Close

You need to ground the T-12 tips

A project log for Dual T-12 station

Notes about making a dual T-12 soldering station.

lion-mclionheadlion mclionhead 01/01/2020 at 05:210 Comments

After an uneventful year, some 1.1V chips started turning up zapped.  The prime suspect was the T-12 not having grounded tips.  Previously, the tips were connected to each other but not a ground.  This caused glitching temperatures when both tips were on, so they were made floating.  Decided to ground the tips to Earth ground like other irons & the chips stopped getting zapped.  So the answer is yes, the tips need to be Earth grounded.

A voltage test showed 5V AC between the tips & ground.  A current test showed the tips sending 100uA AC to ground when they were both heating.  The problem is there's a capacitance between the heater & the surface.  It conducts current when the heater is driven by pulses.  This is the downside to having the heating element integrated in the tip, instead of a ceramic piece in the venerable FX-888.  

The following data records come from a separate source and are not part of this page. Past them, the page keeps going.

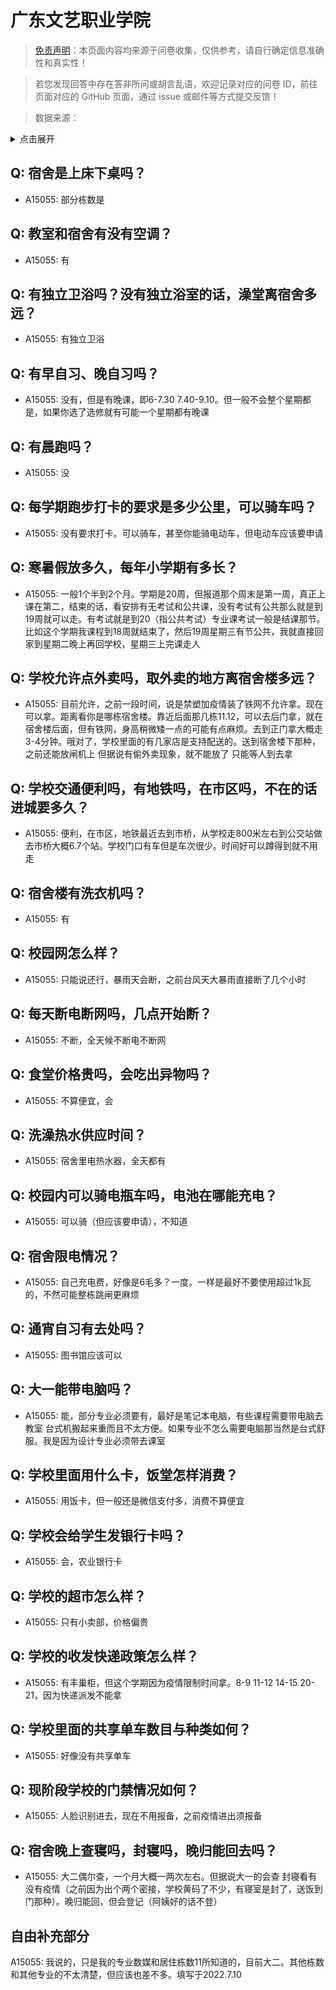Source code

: # 广东文艺职业学院

> [免责声明](https://colleges.chat/#_3)：本页面内容均来源于问卷收集，仅供参考，请自行确定信息准确性和真实性！

> 若您发现回答中存在答非所问或胡言乱语，欢迎记录对应的问卷 ID，前往页面对应的 GitHub 页面，通过 issue 或邮件等方式提交反馈！

> 数据来源：

<details><summary>点击展开</summary>
<ul>
<li>A15055: 匿名 (2022 年 07 月)</li>
</ul>
</details>

## Q: 宿舍是上床下桌吗？

- A15055: 部分栋数是

## Q: 教室和宿舍有没有空调？

- A15055: 有

## Q: 有独立卫浴吗？没有独立浴室的话，澡堂离宿舍多远？

- A15055: 有独立卫浴

## Q: 有早自习、晚自习吗？

- A15055: 没有，但是有晚课，即6-7.30   7.40-9.10。但一般不会整个星期都是，如果你选了选修就有可能一个星期都有晚课

## Q: 有晨跑吗？

- A15055: 没

## Q: 每学期跑步打卡的要求是多少公里，可以骑车吗？

- A15055: 没有要求打卡。可以骑车，甚至你能骑电动车，但电动车应该要申请

## Q: 寒暑假放多久，每年小学期有多长？

- A15055: 一般1个半到2个月。学期是20周，但报道那个周末是第一周，真正上课在第二，结束的话，看安排有无考试和公共课，没有考试有公共那么就是到19周就可以走。有考试就是到20（指公共考试）专业课考试一般是结课那节。比如这个学期我课程到18周就结束了，然后19周星期三有节公共，我就直接回家到星期二晚上再回学校，星期三上完课走人

## Q: 学校允许点外卖吗，取外卖的地方离宿舍楼多远？

- A15055: 目前允许，之前一段时间，说是禁塑加疫情装了铁网不允许拿。现在可以拿。距离看你是哪栋宿舍楼。靠近后面那几栋11.12，可以去后门拿，就在宿舍楼后面，但有铁网，身高稍微矮一点的可能有点麻烦。去到正门拿大概走3-4分钟。哦对了，学校里面的有几家店是支持配送的。送到宿舍楼下那种，之前还能放闸机上 但据说有偷外卖现象，就不能放了 只能等人到去拿

## Q: 学校交通便利吗，有地铁吗，在市区吗，不在的话进城要多久？

- A15055: 便利，在市区，地铁最近去到市桥，从学校走800米左右到公交站做去市桥大概6.7个站。学校门口有车但是车次很少。时间好可以蹲得到就不用走

## Q: 宿舍楼有洗衣机吗？

- A15055: 有

## Q: 校园网怎么样？

- A15055: 只能说还行，暴雨天会断，之前台风天大暴雨直接断了几个小时

## Q: 每天断电断网吗，几点开始断？

- A15055: 不断，全天候不断电不断网

## Q: 食堂价格贵吗，会吃出异物吗？

- A15055: 不算便宜，会

## Q: 洗澡热水供应时间？

- A15055: 宿舍里电热水器，全天都有

## Q: 校园内可以骑电瓶车吗，电池在哪能充电？

- A15055: 可以骑（但应该要申请），不知道

## Q: 宿舍限电情况？

- A15055: 自己充电费，好像是6毛多？一度。一样是最好不要使用超过1k瓦的，不然可能整栋跳闸更麻烦

## Q: 通宵自习有去处吗？

- A15055: 图书馆应该可以

## Q: 大一能带电脑吗？

- A15055: 能，部分专业必须要有，最好是笔记本电脑，有些课程需要带电脑去教室 台式机搬起来重而且不太方便。如果专业不怎么需要电脑那当然是台式舒服。我是因为设计专业必须带去课室

## Q: 学校里面用什么卡，饭堂怎样消费？

- A15055: 用饭卡，但一般还是微信支付多，消费不算便宜

## Q: 学校会给学生发银行卡吗？

- A15055: 会，农业银行卡

## Q: 学校的超市怎么样？

- A15055: 只有小卖部，价格偏贵

## Q: 学校的收发快递政策怎么样？

- A15055: 有丰巢柜，但这个学期因为疫情限制时间拿。8-9 11-12  14-15 20-21，因为快递派发不能拿

## Q: 学校里面的共享单车数目与种类如何？

- A15055: 好像没有共享单车

## Q: 现阶段学校的门禁情况如何？

- A15055: 人脸识别进去，现在不用报备，之前疫情进出须报备

## Q: 宿舍晚上查寝吗，封寝吗，晚归能回去吗？

- A15055: 大二偶尔查，一个月大概一两次左右。但据说大一的会查 封寝看有没有疫情（之前因为出个两个密接，学校黄码了不少，有寝室是封了，送饭到门那种）。晚归能回，但会登记（阿姨好的话不登）

## 自由补充部分

A15055: 我说的，只是我的专业数媒和居住栋数11所知道的，目前大二。其他栋数和其他专业的不太清楚，但应该也差不多。填写于2022.7.10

The temperature readouts once again glitched around when the tips were connected to earth ground.  When grounded, the glitching was equal if 1 or 2 were on.  When the heating element was off & the temperature was freefalling, 1 or 2 tips still glitched.    Removing the ground immediately stabilized the temperature of either 1 or 2 tips freefalling.

With no earth ground & both tips connected, the glitching only happened if both tips were on.

So the effect of earth ground is the same as the effect of another tip being powered.


When the tips were floating, their mane use case was soldering 2 pins of the same component.  Most of the time, they were conducting through the component & glitching the same as if they were connected to each other.  So there was no practical benefit to having the tips floating.

The internet as usual was random.  The eevblog recommended replacing the pin header with direct soldering to get the temperatures to stabilize.

https://www.eevblog.com/forum/reviews/t2-soldering-iron-clone-kit/

Helas, the eevblog revealed a lot more problems than just what lions experienced.

Installed caps & directly soldered the wires, but it didn't show any improvement.  The irons do indeed get more unstable the higher they go, until they're completely useless at 450C.  

The eevblog blamed cable length for some of the instability, but lions think the PID gains are off & they're not lowpass filtering the temperature.    There was also an idea of shorting the STC 12's DC- & earth ground instead of using manes earth at all.  Meanwhile, 

https://www.aliexpress.com/item/32834505634.html

recommended connecting STC T12's  DC- to manes earth ground & manes neutral while not using the STC T12's earth ground at all.

The lion kingdom has an isolated DC- which can't be used for grounding the tips.  

He documented the menu system, but it doesn't allow changing the PID gains.

Newer irons are always emerging, with choked up handles & maybe fixed temperature sensing, but the trend is for guys to keep buying upgrades for these low cost JBC replacements until they've spent as much as a JBC.

The op-amp gain & op-amp offset were signs of a voltage to read the temperature off of.

The STC T-12 has also been used on 12V battery power.  It's extremely slow on 12V & can't heat much mass, but still suffers from the instability.  There's also the problem of grounding it on battery power.  You'd need a bodged ground wire.

Given the fact that current is leaking from DC+ to earth ground from capacitance in the tip, lions want all the current from DC+ going down DC- instead of earth ground, & DC- is isolated from manes neutral, the best solution is just shorting earth ground, DC-, & the tip.  DC- won't be isolated anymore, but that's physics, marriage, & taxes.

With that solution, they did 450C with no glitching, no extra capacitors, & no special cables.  Most power supplies are floating, so grounding DC- might be the most ideal way to power these.